Jumpat / SegmentAnythingin3D

Segment Anything in 3D with NeRFs (NeurIPS 2023)
Apache License 2.0
873 stars 54 forks source link

How much memory is required to train SA3D, and how to make own dataset? #36

Closed Lizhinwafu closed 10 months ago

Lizhinwafu commented 11 months ago

How much memory is required to train SA3D, and how to make own dataset?

Jumpat commented 11 months ago

The GPU memory cost depends on the scene. A 24GB (e.g., RTX3090) GPU is usually enough. For training on custom dataset, you may find some help from DirectVoxGo. You need to process the data with COLMAP and put it under the specific data structure.

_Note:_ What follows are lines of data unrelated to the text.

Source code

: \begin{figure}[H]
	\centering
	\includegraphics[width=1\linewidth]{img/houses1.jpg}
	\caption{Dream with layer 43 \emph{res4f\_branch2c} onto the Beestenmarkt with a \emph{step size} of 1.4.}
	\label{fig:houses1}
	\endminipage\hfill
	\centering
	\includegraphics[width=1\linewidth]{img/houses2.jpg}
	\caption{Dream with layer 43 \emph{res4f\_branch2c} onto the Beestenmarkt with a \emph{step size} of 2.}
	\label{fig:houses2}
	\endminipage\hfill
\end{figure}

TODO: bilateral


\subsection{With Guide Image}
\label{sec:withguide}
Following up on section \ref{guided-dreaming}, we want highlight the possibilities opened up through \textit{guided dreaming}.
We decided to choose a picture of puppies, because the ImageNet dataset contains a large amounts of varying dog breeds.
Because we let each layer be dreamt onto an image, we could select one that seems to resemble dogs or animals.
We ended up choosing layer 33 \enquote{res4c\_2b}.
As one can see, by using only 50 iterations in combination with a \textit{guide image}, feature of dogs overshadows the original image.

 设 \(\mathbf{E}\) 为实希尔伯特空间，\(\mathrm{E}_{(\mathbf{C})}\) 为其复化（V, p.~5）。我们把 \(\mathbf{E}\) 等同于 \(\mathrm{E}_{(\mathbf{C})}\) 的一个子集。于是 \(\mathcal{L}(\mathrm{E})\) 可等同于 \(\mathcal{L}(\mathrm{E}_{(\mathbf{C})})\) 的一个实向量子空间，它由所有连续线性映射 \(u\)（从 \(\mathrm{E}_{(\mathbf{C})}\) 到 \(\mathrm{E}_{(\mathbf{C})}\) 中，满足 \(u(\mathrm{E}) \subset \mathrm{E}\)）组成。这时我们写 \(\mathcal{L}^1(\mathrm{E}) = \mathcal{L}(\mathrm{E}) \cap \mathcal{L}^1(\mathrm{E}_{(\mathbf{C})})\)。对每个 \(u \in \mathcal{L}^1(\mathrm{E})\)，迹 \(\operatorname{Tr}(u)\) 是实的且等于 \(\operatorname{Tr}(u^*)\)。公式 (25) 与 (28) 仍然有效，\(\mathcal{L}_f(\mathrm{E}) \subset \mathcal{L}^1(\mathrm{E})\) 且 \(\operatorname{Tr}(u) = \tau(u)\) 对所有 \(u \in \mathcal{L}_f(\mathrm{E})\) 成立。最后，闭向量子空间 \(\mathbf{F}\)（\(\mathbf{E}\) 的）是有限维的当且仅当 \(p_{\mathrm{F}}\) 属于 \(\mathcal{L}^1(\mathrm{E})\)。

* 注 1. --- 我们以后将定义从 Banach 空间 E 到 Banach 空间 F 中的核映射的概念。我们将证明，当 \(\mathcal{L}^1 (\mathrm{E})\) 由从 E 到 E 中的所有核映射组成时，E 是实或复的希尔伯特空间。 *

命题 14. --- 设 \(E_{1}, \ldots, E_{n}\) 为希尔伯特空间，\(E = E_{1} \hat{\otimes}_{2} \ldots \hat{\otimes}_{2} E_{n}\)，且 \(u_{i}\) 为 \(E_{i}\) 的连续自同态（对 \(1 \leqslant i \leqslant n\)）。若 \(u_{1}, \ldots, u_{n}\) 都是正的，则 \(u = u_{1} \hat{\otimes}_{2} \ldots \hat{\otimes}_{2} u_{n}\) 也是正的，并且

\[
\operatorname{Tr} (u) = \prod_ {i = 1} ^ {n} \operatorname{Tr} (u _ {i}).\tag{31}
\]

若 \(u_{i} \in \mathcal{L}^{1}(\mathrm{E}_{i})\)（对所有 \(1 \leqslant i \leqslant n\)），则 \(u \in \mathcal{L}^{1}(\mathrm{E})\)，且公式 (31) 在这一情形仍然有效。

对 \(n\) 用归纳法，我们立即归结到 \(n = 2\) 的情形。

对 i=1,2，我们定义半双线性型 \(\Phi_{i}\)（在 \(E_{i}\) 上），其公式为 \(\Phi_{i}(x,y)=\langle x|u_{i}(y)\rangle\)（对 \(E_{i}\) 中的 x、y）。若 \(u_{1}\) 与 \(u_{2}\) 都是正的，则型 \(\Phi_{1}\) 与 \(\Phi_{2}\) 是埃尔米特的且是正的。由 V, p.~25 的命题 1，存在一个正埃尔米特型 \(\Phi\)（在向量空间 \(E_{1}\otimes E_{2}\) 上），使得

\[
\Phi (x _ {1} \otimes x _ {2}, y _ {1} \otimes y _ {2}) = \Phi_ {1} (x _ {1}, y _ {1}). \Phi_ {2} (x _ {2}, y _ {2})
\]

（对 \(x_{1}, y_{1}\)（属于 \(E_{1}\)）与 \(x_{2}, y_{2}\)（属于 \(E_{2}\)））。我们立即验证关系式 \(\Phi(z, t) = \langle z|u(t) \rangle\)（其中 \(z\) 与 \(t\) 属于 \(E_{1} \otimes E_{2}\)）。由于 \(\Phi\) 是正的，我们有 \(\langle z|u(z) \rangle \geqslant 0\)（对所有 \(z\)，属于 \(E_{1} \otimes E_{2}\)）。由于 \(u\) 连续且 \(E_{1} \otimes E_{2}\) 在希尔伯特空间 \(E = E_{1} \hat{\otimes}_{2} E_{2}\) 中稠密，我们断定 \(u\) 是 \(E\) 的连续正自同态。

Lizhinwafu commented 10 months ago

Thanks for your reply.

I have some question about SA3D:

(1) I found that the data resolution was too large and the training was easily interrupted. My data is 4096*2160. (2) I found the reason for the error. LLFF is a forward-facing data set, and I collected data through 360 degrees. I made it into LLFF data set format and found that it cannot be trained. Maybe it needs to be made into LERF format or mip-NeRF360. (3) I found that you have implemented instance splitting for multiple targets. How is this achieved and which command is used? In the example command, I can only get one target in the scene. This instance segmentation is what I want.

Many thanks. image

Lizhinwafu commented 10 months ago

Another question, should these two places in the nerf_unbounded data set be the same? image image

Zanue commented 10 months ago

(1) To use low resolution images for training, you need to firstly ensure that in your data directory there are folders like [images|images_2|images_4|images_8]. This can be created by COLMAP. Then you need to specify the factor parameter in your configs, like this. factor means the downsample factor of training images.

(2)

Maybe it needs to be made into LERF format or mip-NeRF360.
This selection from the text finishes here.